### Instructions to follow
Search the data below for "Print"; list each line that holds it.

### Records for processing
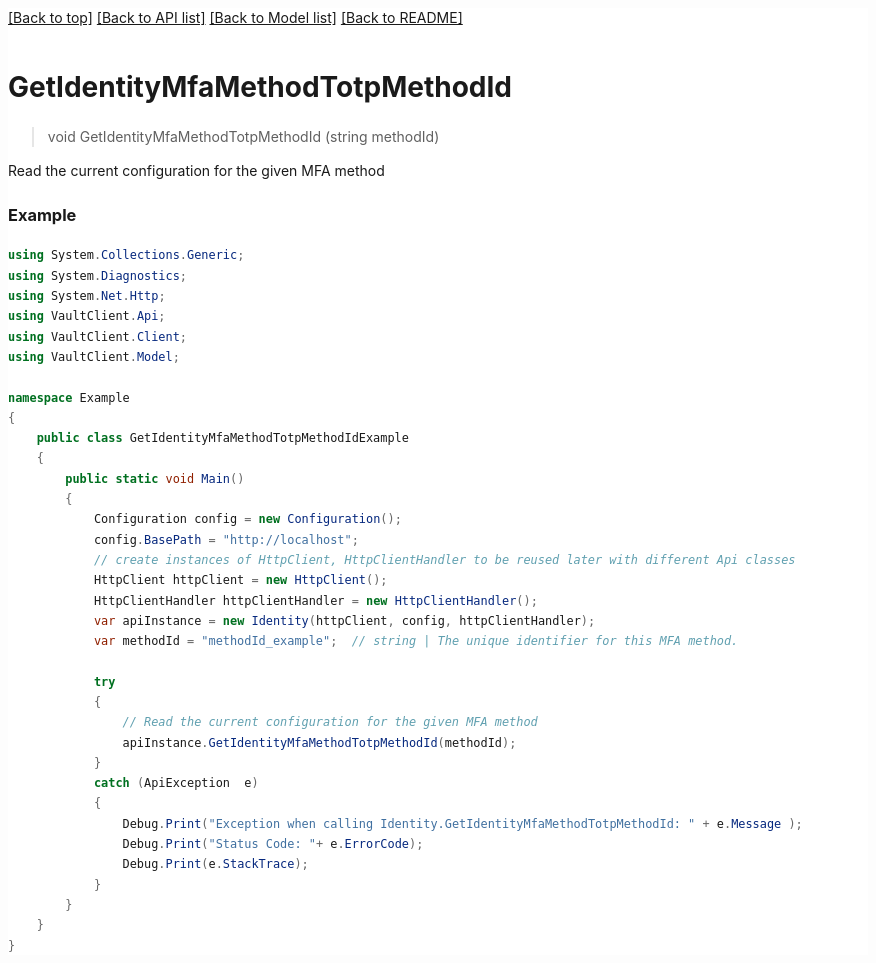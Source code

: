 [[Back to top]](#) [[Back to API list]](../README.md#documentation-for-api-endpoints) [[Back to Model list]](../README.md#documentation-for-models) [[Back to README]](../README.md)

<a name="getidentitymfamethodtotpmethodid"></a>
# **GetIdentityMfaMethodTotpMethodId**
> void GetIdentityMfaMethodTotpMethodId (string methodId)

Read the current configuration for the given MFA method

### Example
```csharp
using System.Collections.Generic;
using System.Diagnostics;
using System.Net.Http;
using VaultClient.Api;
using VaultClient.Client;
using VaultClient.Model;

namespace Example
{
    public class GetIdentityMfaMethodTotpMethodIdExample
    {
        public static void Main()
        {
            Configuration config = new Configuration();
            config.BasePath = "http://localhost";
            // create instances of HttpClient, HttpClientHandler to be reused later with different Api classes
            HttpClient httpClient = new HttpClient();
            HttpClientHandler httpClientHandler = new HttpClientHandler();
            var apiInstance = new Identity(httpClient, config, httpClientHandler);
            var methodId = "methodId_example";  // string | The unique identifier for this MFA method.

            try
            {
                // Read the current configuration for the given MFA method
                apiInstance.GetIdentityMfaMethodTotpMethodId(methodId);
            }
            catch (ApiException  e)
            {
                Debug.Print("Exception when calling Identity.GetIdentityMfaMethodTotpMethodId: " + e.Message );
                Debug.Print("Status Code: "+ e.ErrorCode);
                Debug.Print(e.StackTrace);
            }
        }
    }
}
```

### Solved problem
                Debug.Print("Exception when calling Identity.GetIdentityMfaMethodTotpMethodId: " + e.Message );
                Debug.Print("Status Code: "+ e.ErrorCode);
                Debug.Print(e.StackTrace);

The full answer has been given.